Start of EXERCISE DATA
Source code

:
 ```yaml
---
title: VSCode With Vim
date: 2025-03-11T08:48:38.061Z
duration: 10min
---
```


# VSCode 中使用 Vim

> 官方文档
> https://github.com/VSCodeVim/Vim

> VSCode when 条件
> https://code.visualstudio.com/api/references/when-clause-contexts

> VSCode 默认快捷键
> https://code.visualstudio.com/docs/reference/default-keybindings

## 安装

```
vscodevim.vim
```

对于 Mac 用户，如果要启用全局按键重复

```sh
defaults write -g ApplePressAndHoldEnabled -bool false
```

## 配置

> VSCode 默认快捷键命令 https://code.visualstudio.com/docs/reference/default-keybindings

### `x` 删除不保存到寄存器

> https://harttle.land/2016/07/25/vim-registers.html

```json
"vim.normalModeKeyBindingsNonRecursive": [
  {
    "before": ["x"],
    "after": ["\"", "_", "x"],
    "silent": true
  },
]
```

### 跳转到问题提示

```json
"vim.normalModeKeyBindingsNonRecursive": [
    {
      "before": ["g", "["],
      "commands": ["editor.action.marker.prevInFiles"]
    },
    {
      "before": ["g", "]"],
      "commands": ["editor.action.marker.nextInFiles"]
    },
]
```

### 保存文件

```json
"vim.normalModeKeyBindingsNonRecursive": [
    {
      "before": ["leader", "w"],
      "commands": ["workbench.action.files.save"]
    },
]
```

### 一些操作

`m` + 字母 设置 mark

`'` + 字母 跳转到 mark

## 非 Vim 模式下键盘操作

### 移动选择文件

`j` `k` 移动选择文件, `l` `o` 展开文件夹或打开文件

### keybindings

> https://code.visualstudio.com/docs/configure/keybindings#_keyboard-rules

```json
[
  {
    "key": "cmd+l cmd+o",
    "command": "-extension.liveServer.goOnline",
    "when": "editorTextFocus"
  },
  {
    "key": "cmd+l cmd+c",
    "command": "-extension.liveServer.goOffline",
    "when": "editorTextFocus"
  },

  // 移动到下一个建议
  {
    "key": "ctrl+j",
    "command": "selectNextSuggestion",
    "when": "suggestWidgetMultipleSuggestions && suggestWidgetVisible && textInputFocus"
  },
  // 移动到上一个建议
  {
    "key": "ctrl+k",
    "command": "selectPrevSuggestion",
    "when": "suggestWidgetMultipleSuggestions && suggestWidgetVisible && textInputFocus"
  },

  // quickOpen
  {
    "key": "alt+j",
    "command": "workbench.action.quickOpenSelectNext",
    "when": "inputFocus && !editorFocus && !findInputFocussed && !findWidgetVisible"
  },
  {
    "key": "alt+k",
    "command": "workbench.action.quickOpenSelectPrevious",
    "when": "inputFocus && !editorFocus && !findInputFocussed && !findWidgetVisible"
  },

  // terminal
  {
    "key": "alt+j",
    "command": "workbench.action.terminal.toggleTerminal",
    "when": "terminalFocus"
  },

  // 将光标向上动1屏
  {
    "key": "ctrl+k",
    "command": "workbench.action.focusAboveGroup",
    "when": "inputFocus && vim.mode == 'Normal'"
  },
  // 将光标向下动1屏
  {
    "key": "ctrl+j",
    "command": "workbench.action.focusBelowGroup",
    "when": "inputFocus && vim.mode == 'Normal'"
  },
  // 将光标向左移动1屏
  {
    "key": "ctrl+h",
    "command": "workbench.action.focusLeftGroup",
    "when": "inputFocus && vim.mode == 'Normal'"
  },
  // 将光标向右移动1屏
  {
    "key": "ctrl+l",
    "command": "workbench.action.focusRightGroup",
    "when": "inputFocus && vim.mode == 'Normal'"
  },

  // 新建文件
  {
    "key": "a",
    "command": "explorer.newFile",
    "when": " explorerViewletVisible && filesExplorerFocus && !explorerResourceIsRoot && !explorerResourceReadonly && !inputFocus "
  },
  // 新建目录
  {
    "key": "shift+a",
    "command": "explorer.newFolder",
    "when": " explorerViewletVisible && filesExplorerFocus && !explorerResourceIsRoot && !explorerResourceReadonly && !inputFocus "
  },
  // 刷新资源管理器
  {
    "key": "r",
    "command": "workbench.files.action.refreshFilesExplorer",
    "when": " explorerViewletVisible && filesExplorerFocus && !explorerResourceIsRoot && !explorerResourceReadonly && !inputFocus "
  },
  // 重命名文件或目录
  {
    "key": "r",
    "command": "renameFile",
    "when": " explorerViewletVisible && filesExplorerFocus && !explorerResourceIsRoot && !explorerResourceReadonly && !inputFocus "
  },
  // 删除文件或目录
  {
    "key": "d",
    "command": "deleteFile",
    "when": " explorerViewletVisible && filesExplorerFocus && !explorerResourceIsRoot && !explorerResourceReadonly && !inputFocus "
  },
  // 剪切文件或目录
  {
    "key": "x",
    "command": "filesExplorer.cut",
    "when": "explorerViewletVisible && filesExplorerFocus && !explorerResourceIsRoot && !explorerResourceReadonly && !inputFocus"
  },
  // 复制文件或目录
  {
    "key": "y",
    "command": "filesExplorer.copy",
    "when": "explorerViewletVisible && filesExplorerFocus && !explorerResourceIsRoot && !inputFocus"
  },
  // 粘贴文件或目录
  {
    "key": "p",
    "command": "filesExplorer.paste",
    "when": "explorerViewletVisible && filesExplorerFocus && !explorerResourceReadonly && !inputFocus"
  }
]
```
End of EXERCISE DATA
=== YOUR OBJECTIVE ===
Provide a count of the lines in the data above that include the word "workbench", stating the number alone.

=== TASK SOLUTION ===
9